彼女はプレスリリースで次のように述べています。「半導体工場の建設に比べれば複雑性は低いものの、これらのプロジェクトには現地での補助金確保以上のことが求められます。ハイパースケーラーやその他の大手テクノロジー企業は、大きな競争優位性を確保できる現地でのAI運用への投資を継続するかもしれません。」
ベインのレポートでは、RAG(検索拡張生成)やベクトル埋め込みを使用するアルゴリズムを備えた小規模言語モデルは、AI データが保存されている場所の近くで多くのコンピューティング、ネットワーク、ストレージ タスクを処理するため、データ主権の恩恵を受ける可能性があると付け加えています。
AIサプライチェーンの幹部がチップ不足に耐えるためのガイダンス
ベインのレポートでは、半導体を利用する企業が世界的なチップ不足を乗り切るための推奨事項をいくつか概説しています。
- データセンターのコンポーネント、PC やスマートフォン、ルーターやネットワーク機器などの周辺機器を含む AI サプライ チェーン全体を深く理解し、追跡します。
- 潜在的な混乱を回避しながらチップへのアクセスを確保するために、長期購入契約を締結します。
- さまざまなサプライヤーとの互換性と調達の柔軟性を最大限に高めるために、アプリケーション固有のチップではなく業界標準の半導体を使用するように製品を設計します。

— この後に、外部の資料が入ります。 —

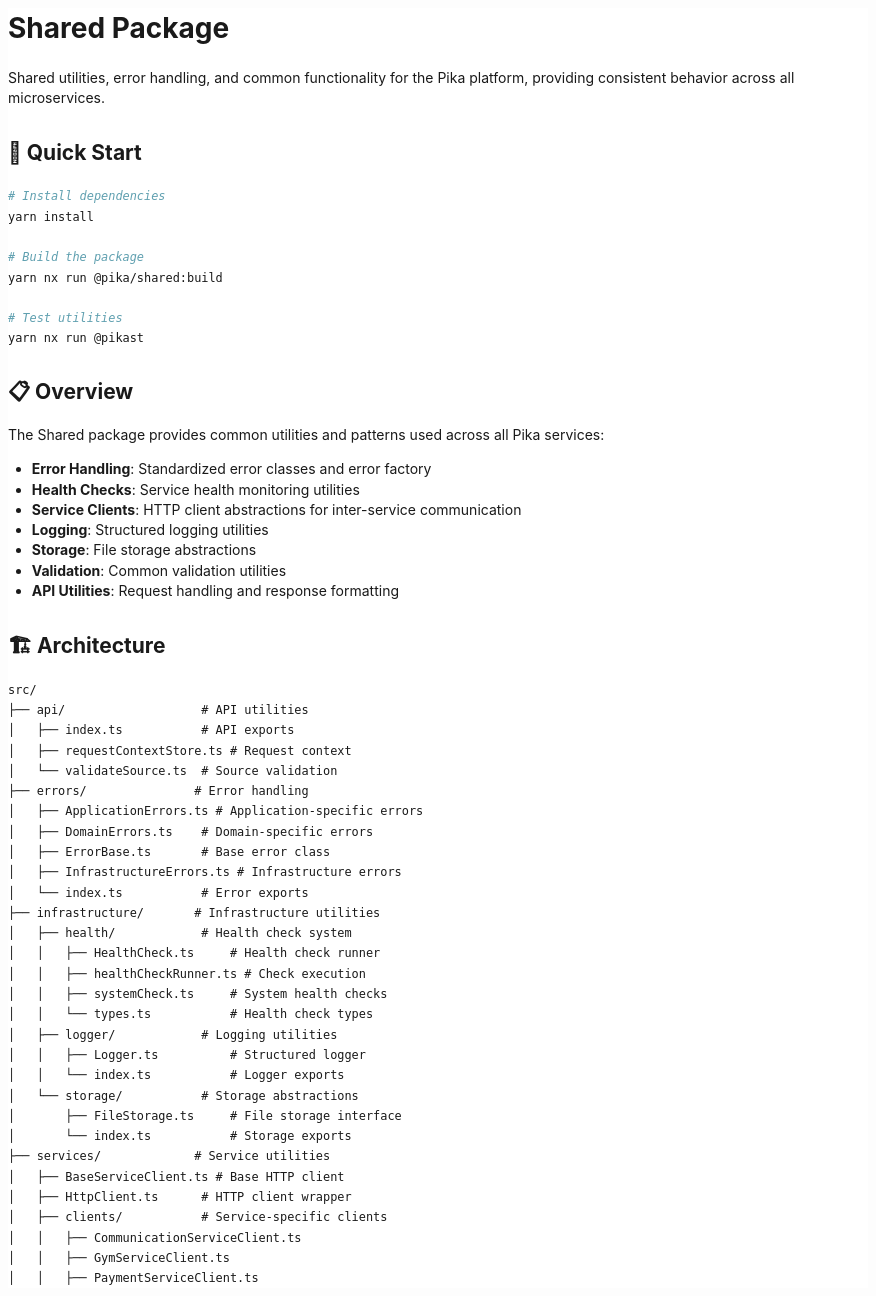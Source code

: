 # Shared Package

Shared utilities, error handling, and common functionality for the Pika platform, providing consistent behavior across all microservices.

## 🚀 Quick Start

```bash
# Install dependencies
yarn install

# Build the package
yarn nx run @pika/shared:build

# Test utilities
yarn nx run @pikast
```

## 📋 Overview

The Shared package provides common utilities and patterns used across all Pika services:

- **Error Handling**: Standardized error classes and error factory
- **Health Checks**: Service health monitoring utilities
- **Service Clients**: HTTP client abstractions for inter-service communication
- **Logging**: Structured logging utilities
- **Storage**: File storage abstractions
- **Validation**: Common validation utilities
- **API Utilities**: Request handling and response formatting

## 🏗️ Architecture

```
src/
├── api/                   # API utilities
│   ├── index.ts           # API exports
│   ├── requestContextStore.ts # Request context
│   └── validateSource.ts  # Source validation
├── errors/               # Error handling
│   ├── ApplicationErrors.ts # Application-specific errors
│   ├── DomainErrors.ts    # Domain-specific errors
│   ├── ErrorBase.ts       # Base error class
│   ├── InfrastructureErrors.ts # Infrastructure errors
│   └── index.ts           # Error exports
├── infrastructure/       # Infrastructure utilities
│   ├── health/            # Health check system
│   │   ├── HealthCheck.ts     # Health check runner
│   │   ├── healthCheckRunner.ts # Check execution
│   │   ├── systemCheck.ts     # System health checks
│   │   └── types.ts           # Health check types
│   ├── logger/            # Logging utilities
│   │   ├── Logger.ts          # Structured logger
│   │   └── index.ts           # Logger exports
│   └── storage/           # Storage abstractions
│       ├── FileStorage.ts     # File storage interface
│       └── index.ts           # Storage exports
├── services/             # Service utilities
│   ├── BaseServiceClient.ts # Base HTTP client
│   ├── HttpClient.ts      # HTTP client wrapper
│   ├── clients/           # Service-specific clients
│   │   ├── CommunicationServiceClient.ts
│   │   ├── GymServiceClient.ts
│   │   ├── PaymentServiceClient.ts
```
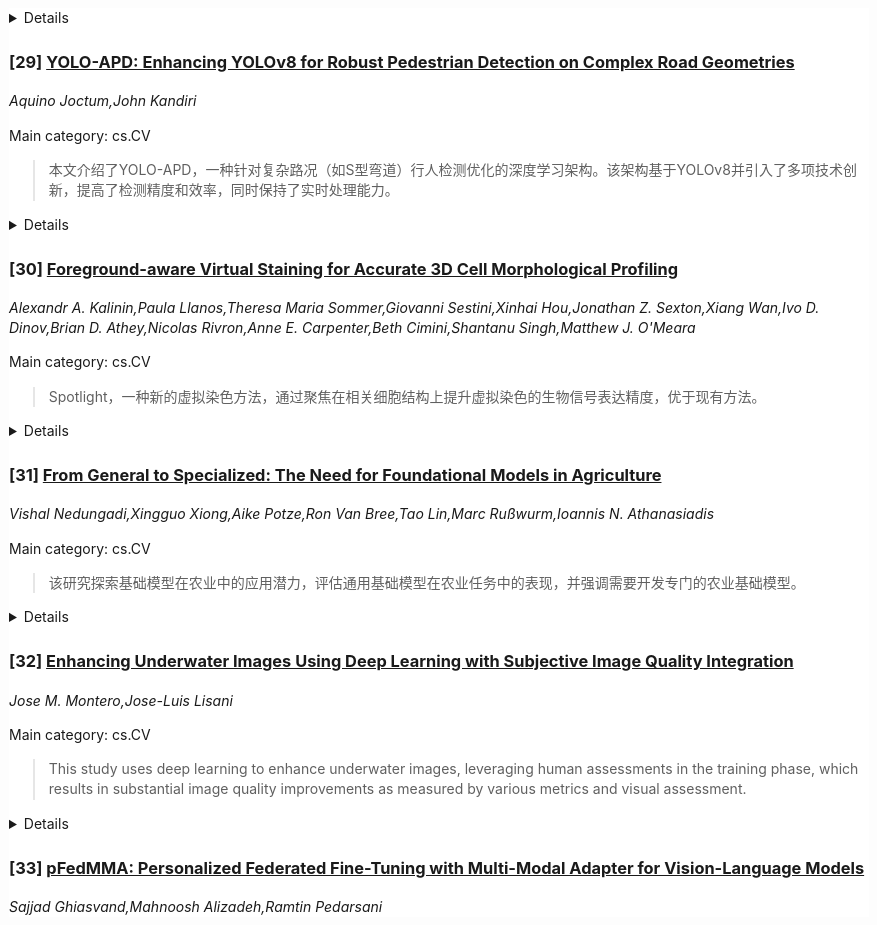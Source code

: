 <details><summary>Details</summary></details>


### [29] [YOLO-APD: Enhancing YOLOv8 for Robust Pedestrian Detection on Complex Road Geometries](https://arxiv.org/abs/2507.05376)
*Aquino Joctum,John Kandiri*

Main category: cs.CV

> 本文介绍了YOLO-APD，一种针对复杂路况（如S型弯道）行人检测优化的深度学习架构。该架构基于YOLOv8并引入了多项技术创新，提高了检测精度和效率，同时保持了实时处理能力。

<details><summary>Details</summary></details>


### [30] [Foreground-aware Virtual Staining for Accurate 3D Cell Morphological Profiling](https://arxiv.org/abs/2507.05383)
*Alexandr A. Kalinin,Paula Llanos,Theresa Maria Sommer,Giovanni Sestini,Xinhai Hou,Jonathan Z. Sexton,Xiang Wan,Ivo D. Dinov,Brian D. Athey,Nicolas Rivron,Anne E. Carpenter,Beth Cimini,Shantanu Singh,Matthew J. O'Meara*

Main category: cs.CV

> Spotlight，一种新的虚拟染色方法，通过聚焦在相关细胞结构上提升虚拟染色的生物信号表达精度，优于现有方法。

<details><summary>Details</summary></details>


### [31] [From General to Specialized: The Need for Foundational Models in Agriculture](https://arxiv.org/abs/2507.05390)
*Vishal Nedungadi,Xingguo Xiong,Aike Potze,Ron Van Bree,Tao Lin,Marc Rußwurm,Ioannis N. Athanasiadis*

Main category: cs.CV

> 该研究探索基础模型在农业中的应用潜力，评估通用基础模型在农业任务中的表现，并强调需要开发专门的农业基础模型。

<details><summary>Details</summary></details>


### [32] [Enhancing Underwater Images Using Deep Learning with Subjective Image Quality Integration](https://arxiv.org/abs/2507.05393)
*Jose M. Montero,Jose-Luis Lisani*

Main category: cs.CV

> This study uses deep learning to enhance underwater images, leveraging human assessments in the training phase, which results in substantial image quality improvements as measured by various metrics and visual assessment.

<details><summary>Details</summary></details>


### [33] [pFedMMA: Personalized Federated Fine-Tuning with Multi-Modal Adapter for Vision-Language Models](https://arxiv.org/abs/2507.05394)
*Sajjad Ghiasvand,Mahnoosh Alizadeh,Ramtin Pedarsani*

- サプライヤーを多様化し、複数の地域から部品を調達することで、関税や規制などの地政学的不確実性に対するサプライ チェーンを強化します。
報告書の著者らは次のように記している。「経営幹部はパンデミックによって引き起こされた半導体供給の混乱に依然として疲弊しているかもしれないが、次の大規模な供給ショックが迫っているため、休む暇はない。しかし今回は兆候が明確であり、業界には備えるチャンスがある。」
今後の道のりには、警戒心、戦略的先見性、そしてサプライチェーン強化のための迅速な行動が求められます。積極的な対策を講じることで、ビジネスリーダーはAI活用が進む世界において、レジリエンス(回復力)と成功を確実に実現することができます。